Top of Records supplied

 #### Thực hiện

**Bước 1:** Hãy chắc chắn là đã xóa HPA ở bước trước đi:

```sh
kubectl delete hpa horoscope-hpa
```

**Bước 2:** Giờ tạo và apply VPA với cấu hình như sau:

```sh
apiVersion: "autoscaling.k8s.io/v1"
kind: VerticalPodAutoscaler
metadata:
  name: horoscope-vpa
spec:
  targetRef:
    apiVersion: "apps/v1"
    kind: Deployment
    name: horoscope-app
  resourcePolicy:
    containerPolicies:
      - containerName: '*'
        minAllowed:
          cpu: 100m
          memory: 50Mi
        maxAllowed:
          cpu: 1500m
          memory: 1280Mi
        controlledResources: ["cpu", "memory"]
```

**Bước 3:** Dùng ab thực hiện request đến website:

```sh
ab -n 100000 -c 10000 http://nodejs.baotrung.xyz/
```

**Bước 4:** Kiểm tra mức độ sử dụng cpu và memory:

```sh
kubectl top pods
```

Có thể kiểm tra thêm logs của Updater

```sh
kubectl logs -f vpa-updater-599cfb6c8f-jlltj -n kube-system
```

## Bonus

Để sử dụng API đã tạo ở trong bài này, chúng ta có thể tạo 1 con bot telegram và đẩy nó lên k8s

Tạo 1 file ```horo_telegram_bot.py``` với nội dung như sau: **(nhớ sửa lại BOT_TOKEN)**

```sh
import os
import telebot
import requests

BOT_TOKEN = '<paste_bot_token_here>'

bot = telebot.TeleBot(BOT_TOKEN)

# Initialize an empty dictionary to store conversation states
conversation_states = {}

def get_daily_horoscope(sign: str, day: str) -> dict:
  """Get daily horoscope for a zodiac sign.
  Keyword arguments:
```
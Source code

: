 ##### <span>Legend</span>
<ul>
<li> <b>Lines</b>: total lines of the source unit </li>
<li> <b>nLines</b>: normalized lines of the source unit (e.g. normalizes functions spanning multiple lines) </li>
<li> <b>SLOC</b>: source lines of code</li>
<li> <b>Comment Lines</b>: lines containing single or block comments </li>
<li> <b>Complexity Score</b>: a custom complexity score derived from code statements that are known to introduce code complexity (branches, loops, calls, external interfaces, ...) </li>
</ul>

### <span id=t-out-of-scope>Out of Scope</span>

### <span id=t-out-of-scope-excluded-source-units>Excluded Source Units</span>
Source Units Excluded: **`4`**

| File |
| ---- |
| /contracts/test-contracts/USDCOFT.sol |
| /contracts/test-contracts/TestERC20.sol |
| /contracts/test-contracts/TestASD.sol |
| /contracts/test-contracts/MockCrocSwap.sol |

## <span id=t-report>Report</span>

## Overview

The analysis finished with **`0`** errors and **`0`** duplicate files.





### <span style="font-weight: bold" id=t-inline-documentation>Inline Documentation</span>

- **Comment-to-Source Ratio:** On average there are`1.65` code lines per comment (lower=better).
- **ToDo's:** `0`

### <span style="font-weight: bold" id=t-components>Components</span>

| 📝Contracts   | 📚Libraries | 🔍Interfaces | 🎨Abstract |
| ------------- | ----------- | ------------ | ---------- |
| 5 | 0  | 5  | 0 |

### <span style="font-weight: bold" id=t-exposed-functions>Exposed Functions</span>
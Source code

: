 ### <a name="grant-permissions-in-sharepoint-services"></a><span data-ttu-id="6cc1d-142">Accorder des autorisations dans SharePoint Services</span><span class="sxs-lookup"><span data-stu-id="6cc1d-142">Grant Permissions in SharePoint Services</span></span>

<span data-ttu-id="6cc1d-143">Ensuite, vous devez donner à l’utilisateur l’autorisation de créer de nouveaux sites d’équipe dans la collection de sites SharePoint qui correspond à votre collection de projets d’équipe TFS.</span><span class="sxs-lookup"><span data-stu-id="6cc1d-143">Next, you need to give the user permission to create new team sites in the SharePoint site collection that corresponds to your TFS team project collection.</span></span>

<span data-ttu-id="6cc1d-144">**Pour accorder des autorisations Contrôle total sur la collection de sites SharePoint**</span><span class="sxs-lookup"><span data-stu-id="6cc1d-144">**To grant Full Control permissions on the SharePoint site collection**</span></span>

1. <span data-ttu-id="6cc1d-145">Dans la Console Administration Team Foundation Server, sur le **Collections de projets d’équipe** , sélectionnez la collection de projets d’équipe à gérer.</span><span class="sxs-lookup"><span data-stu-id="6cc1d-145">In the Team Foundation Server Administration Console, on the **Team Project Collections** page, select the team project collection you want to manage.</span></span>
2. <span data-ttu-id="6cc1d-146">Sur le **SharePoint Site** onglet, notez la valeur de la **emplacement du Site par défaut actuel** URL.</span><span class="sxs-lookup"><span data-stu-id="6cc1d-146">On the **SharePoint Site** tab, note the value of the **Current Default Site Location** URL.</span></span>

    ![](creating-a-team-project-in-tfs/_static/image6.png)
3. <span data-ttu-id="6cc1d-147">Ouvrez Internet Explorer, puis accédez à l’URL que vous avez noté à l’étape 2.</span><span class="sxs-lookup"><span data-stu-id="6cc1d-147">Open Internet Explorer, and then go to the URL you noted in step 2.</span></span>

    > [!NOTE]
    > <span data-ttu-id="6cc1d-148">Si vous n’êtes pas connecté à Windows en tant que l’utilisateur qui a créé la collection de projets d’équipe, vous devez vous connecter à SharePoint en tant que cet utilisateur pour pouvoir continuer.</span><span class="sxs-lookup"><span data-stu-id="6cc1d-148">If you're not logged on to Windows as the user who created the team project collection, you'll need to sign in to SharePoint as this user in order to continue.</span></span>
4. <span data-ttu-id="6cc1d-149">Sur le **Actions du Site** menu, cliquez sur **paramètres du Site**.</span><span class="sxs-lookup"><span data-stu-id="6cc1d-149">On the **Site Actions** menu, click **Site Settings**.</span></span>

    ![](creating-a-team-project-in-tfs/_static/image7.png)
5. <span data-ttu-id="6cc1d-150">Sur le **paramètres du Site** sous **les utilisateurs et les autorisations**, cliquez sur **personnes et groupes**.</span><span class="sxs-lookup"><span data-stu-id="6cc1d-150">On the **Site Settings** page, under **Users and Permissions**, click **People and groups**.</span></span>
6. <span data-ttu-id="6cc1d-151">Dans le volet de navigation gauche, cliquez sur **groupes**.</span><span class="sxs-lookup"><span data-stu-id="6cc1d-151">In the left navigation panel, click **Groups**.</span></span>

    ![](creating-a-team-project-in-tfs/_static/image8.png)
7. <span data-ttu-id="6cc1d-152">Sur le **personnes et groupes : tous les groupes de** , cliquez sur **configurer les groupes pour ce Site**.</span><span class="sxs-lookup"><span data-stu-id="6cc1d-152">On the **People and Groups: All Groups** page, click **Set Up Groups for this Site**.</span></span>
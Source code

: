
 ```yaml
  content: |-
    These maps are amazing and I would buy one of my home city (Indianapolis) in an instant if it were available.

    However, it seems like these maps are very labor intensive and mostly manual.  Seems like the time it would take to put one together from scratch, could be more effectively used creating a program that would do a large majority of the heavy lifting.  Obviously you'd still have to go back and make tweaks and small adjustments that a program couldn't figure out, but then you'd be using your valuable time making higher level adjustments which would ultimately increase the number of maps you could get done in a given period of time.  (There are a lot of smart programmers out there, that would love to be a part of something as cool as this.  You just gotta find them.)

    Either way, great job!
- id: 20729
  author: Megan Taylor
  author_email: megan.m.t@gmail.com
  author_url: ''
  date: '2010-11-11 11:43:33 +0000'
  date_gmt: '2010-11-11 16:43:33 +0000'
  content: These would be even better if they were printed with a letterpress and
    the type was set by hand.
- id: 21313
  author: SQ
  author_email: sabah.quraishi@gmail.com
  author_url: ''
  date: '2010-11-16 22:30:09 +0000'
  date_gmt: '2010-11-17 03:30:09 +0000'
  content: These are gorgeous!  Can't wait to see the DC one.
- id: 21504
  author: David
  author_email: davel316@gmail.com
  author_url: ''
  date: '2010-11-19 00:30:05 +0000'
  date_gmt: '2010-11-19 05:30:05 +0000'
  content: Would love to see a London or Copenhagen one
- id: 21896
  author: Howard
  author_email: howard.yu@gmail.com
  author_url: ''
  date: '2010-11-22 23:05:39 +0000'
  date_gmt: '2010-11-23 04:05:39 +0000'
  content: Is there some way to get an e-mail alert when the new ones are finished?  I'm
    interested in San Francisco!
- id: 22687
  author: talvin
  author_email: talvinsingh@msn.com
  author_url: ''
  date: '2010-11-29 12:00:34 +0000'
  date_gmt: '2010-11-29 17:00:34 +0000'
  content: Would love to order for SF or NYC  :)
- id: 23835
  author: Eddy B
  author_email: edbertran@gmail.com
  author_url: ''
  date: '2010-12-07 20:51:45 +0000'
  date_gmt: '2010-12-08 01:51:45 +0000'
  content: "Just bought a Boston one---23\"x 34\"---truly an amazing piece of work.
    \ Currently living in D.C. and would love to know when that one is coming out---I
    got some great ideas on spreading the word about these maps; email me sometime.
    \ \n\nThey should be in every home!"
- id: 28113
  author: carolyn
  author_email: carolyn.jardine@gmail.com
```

Bottom of Records supplied

Task statement
Find the lines in the data that include "weight", then copy each of them.

Exercise solution
### <span style="font-weight: bold" id=t-inline-documentation>Inline Documentation</span>
### <span style="font-weight: bold" id=t-components>Components</span>
### <span style="font-weight: bold" id=t-exposed-functions>Exposed Functions</span>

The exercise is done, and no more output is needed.